Two Hancock County utilities, Central Indiana Power and Hancock Tel-com, merged in 2011 to form NineStar Connect, Snyder says. Since then, water and sewer utilities were added, making it a unique co-op.
“We also work with Intelligent Fiber Network, formerly Indiana Fiber Network, to provide fiber optic services over a larger area,” she adds. “We have fiber installations touching 10 counties in Indiana.”
IFN is a member-owned company, working with utilities all over Indiana, primarily taking fiber optic cable into areas it wouldn’t go otherwise.
“REMCs were formed to take electricity to rural areas decades ago because it’s more expensive to deliver service in less-populated areas,” Snyder says. “Co-ops like ours are using the same principle to bring quality, high-speed internet to rural areas.”
Behind the scenes
Snyder explains how it works: Cell towers erected across the country need fiber optic cable to handle data-intense transmissions that can’t be handled by cellular alone. When a major cellular provider puts out bids for fiber going to towers, it usually wants one company to bid on dozens or more of the tower locations at once. If a big national company gets the bid, it runs fiber optics to the towers but doesn’t worry about providing “on-ramp” access to rural residents, because in the short term, there’s no immediate payback on the investment.

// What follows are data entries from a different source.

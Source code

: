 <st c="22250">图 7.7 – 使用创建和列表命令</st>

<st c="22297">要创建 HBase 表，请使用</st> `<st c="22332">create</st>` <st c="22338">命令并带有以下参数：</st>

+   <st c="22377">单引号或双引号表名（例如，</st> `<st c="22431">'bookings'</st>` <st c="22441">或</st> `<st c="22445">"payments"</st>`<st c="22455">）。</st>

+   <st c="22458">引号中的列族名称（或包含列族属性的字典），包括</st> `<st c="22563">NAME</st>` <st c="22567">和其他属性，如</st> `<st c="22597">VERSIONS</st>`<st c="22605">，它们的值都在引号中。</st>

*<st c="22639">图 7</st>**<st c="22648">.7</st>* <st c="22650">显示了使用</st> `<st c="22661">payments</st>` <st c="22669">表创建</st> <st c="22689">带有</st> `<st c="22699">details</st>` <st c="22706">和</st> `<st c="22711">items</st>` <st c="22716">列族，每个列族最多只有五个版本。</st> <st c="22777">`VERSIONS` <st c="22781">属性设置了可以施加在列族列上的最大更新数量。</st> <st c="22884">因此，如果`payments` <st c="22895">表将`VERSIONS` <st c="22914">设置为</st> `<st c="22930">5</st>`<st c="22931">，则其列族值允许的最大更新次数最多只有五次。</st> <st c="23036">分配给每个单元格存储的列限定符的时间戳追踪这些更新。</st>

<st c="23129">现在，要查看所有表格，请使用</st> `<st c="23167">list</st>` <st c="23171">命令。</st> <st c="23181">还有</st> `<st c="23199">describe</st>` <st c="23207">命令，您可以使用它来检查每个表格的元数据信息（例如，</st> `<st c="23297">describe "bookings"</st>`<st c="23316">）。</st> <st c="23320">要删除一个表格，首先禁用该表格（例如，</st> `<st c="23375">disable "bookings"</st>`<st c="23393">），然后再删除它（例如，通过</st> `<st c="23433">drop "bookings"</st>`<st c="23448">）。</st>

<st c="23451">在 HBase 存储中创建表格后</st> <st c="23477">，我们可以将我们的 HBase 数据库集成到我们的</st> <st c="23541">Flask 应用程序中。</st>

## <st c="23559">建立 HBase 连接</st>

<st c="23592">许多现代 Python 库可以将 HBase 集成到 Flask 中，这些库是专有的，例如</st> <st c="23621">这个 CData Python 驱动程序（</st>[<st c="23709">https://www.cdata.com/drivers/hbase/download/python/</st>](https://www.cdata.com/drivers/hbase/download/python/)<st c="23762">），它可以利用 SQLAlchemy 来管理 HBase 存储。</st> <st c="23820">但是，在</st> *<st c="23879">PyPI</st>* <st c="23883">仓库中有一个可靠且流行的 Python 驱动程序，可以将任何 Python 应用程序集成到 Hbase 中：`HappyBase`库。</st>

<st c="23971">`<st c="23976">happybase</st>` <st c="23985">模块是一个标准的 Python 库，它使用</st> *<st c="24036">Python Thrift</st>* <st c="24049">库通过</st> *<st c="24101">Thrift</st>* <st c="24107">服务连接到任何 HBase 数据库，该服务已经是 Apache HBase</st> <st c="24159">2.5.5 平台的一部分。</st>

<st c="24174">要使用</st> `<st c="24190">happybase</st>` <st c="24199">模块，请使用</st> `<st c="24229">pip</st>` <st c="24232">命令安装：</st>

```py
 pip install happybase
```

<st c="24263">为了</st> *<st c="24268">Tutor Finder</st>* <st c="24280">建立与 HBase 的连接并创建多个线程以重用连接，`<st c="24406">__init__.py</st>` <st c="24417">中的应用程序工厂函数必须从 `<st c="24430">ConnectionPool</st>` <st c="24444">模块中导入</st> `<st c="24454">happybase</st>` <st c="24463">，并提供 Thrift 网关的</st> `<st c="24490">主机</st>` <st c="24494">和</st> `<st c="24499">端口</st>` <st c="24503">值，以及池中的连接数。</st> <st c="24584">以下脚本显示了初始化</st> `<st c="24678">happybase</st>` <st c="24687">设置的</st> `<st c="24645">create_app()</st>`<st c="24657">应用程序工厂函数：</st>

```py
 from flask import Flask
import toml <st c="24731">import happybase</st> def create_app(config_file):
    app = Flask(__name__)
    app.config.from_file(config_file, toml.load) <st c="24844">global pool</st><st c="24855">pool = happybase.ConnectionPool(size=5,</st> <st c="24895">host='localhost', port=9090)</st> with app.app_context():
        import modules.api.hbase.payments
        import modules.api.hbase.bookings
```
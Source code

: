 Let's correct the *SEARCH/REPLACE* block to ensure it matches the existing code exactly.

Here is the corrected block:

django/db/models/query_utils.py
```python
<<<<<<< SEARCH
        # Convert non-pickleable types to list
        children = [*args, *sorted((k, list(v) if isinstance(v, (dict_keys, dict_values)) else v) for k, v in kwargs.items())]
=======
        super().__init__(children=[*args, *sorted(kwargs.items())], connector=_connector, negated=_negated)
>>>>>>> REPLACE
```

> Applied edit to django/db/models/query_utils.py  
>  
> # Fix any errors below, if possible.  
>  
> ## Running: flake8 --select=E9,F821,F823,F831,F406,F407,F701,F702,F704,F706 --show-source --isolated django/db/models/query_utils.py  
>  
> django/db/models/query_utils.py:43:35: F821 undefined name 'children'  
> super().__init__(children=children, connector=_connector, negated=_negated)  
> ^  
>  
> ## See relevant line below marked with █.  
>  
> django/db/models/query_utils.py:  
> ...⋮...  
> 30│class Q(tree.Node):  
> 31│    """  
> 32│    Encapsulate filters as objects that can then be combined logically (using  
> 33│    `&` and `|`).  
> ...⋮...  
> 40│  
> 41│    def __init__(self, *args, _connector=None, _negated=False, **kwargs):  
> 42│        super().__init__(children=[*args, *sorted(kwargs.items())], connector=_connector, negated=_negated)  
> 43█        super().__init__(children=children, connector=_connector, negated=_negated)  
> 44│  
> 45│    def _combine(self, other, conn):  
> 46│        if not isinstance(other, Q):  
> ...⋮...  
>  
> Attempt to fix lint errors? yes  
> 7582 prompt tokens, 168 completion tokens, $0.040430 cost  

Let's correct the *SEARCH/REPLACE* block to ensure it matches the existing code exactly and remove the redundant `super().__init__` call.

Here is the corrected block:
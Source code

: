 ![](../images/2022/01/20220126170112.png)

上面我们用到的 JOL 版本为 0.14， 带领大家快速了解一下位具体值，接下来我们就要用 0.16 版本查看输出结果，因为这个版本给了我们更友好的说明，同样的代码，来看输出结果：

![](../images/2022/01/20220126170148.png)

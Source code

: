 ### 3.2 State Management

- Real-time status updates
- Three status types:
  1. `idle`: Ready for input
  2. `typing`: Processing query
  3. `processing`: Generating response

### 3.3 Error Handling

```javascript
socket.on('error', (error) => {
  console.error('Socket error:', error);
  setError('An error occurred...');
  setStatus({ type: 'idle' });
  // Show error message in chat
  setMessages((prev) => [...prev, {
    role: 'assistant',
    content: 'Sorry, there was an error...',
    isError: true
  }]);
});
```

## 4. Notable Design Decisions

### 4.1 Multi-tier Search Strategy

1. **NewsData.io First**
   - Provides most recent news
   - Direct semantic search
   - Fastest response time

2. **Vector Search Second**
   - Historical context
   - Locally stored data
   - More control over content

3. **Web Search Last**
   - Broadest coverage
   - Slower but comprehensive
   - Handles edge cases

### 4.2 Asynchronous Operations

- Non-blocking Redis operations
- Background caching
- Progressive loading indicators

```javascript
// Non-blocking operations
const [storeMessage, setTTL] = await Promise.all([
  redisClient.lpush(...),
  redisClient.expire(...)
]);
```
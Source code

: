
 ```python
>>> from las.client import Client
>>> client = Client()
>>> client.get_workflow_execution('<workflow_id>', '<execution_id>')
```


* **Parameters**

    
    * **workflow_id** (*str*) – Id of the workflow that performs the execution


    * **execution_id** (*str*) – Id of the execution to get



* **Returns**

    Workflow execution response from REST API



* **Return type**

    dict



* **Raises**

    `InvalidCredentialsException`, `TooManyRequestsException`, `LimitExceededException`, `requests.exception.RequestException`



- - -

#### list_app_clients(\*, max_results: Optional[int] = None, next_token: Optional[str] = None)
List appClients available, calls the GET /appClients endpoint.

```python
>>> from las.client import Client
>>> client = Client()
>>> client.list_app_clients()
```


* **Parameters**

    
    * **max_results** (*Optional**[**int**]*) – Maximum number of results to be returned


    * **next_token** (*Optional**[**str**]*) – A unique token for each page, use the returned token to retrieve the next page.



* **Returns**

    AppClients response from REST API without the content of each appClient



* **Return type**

Working with Intelligent Fiber Network, smaller cooperatives such as NineStar Connect are able to get “pieces” of a bundle of towers, which IFN assembles over a larger territory and wins the bid to provide fiber.
“We’re more concerned about long-term investment and helping our customers, who are co-op members,” Snyder says. “The contract to provide fiber to towers helps us afford the project, and then access to local residences helps rural economies in the long run.”
Other small communities in Shelby, Rush and Henry counties are also getting 1-gigabit fiber optic internet through NineStar Connect. Joint projects with Rush Shelby Energy and Henry County REMC make it possible. Through a joint project with Johnson County REMC, NineStar Connect helped provide fiber optic internet to the Indiana FFA Leadership Center and nearby Trafalgar, another small town, recently.
“That’s why you can sit inside the lodge at the Indiana FFA Center in the middle of the woods and have high-speed internet,” Snyder concludes.